● **DATA SECTION**

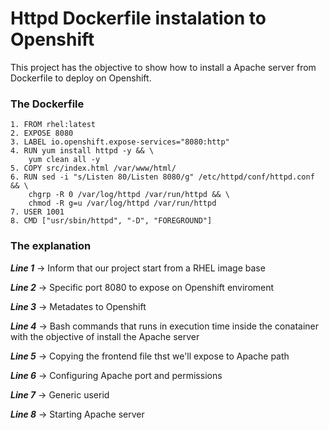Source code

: # Httpd Dockerfile instalation to Openshift
 
This project has the objective to show how to install a Apache server from Dockerfile to deploy on Openshift.

### The Dockerfile
```
1. FROM rhel:latest
2. EXPOSE 8080
3. LABEL io.openshift.expose-services="8080:http"
4. RUN yum install httpd -y && \
    yum clean all -y
5. COPY src/index.html /var/www/html/
6. RUN sed -i "s/Listen 80/Listen 8080/g" /etc/httpd/conf/httpd.conf && \
    chgrp -R 0 /var/log/httpd /var/run/httpd && \
    chmod -R g=u /var/log/httpd /var/run/httpd
7. USER 1001
8. CMD ["usr/sbin/httpd", "-D", "FOREGROUND"]
```
### The explanation

***Line 1*** -> Inform that our project start from a RHEL image base

***Line 2*** -> Specific port 8080 to expose on Openshift enviroment

***Line 3*** -> Metadates to Openshift

***Line 4*** -> Bash commands that runs in execution time inside the conatainer with the objective of install the Apache server

***Line 5*** -> Copying the frontend file thst we'll expose to Apache path

***Line 6*** -> Configuring Apache port and permissions

***Line 7*** -> Generic userid

***Line 8*** -> Starting Apache server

● **WHAT IS BEING ASKED**
Copy out every line of the data that includes the word "Dockerfile".

● **EXPECTED ANSWER**
: # Httpd Dockerfile instalation to Openshift
This project has the objective to show how to install a Apache server from Dockerfile to deploy on Openshift.
### The Dockerfile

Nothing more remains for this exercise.